What you should take away
- State the official purpose of design in the Product and Service Lifecycle
- Contrast product or service specification with prototype
- Name the four steps of the high-level design workflow and know when iterations should be triggered
- Explain why human-centred design (HCD) matters for digital product and service work
Official purpose
The purpose of design is to create prototypes and specifications for products and services, covering functionality, user experience, and the operational framework (how the solution will run and be supported).
Design is dynamic: it involves creating ideas, adapting to change, and generating solutions. Digital product and service design uses technology and organizational resources to produce specifications and prototypes that meet or anticipate stakeholder needs.

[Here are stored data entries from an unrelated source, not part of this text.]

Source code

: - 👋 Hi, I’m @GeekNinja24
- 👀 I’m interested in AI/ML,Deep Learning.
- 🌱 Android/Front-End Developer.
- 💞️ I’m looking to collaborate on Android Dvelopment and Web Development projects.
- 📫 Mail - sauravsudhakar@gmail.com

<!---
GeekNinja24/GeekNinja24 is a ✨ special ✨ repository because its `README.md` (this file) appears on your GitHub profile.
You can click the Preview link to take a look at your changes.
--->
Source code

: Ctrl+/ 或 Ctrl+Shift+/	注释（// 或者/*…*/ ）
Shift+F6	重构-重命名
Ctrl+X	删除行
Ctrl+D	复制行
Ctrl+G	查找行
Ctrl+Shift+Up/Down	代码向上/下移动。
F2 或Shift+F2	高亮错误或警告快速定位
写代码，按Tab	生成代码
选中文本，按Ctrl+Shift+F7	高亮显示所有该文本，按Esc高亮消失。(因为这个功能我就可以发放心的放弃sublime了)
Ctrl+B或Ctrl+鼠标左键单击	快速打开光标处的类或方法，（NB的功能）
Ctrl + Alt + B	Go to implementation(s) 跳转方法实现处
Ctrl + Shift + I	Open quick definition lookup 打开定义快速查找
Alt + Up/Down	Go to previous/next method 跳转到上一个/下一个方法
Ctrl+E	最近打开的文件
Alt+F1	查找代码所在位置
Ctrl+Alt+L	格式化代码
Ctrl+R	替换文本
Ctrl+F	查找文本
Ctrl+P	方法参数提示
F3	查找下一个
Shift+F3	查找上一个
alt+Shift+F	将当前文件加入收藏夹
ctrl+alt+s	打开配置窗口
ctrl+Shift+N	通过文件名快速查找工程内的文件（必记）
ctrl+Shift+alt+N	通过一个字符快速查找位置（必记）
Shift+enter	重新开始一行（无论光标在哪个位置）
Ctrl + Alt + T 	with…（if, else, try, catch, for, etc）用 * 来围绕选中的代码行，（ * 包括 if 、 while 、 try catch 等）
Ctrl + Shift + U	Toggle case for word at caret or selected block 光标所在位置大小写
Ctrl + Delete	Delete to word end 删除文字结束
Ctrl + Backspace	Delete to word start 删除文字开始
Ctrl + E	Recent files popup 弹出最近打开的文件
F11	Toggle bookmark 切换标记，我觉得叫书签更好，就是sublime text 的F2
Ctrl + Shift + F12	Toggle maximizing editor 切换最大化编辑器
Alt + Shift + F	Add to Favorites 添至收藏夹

Specification versus prototype (book definitions)
- Product or service specification: a structured document of requirements and characteristics to be built (features, technical needs, performance criteria, interface details)
- Product or service prototype: an early version showing basic form, function, and operational behaviour, used to test and refine design and test hypotheses
Digital product and service design
Digital product design should include future service interactions and service experience. Service design without product context is hard; product design without service context is incomplete.
Key facts
| Question | Answer |
|---|---|
| Why do we do it? | Create prototypes and specifications detailing functionality, user experience, and operational framework |
| Who does it? | Product teams; specialized design teams in some cases |
| When is it performed? | As frequently as needed, triggered by schedule, product strategy changes, stakeholder feedback, or performance deviations |
| Key outputs? | Product and service specifications and prototypes |
| Success metrics? | Quality of specifications and prototypes, design cycle time, roadmap adherence, stakeholder satisfaction |
Human-centred design (HCD)
HCD is a problem-solving approach centring the people who will use or be affected by the solution, relying on empathy and iteration. Key ideas include:
- Early and continuous focus on users and their tasks
- Active user involvement throughout
- Iterative design and evaluation
- Attention to the whole user experience
- Multidisciplinary skills and perspectives
Adopting HCD requires tight integration between product development and service management teams.
High-level workflow (four steps)
Analyse product and service demand
Plan design activities
Execute the design plan
Communicate the solution design
When to run design iterations
Iterations may follow a schedule, but fixed schedules alone can delay reaction to roadmap changes or external events. Prefer to trigger design iterations when:
- The product roadmap changes
- Performance deviates from expectations
- Acquire, Build, or Transition show the current design is suboptimal
Sometimes Discover and Design are tightly coupled, with several ideas analysed and prototyped before choosing a direction.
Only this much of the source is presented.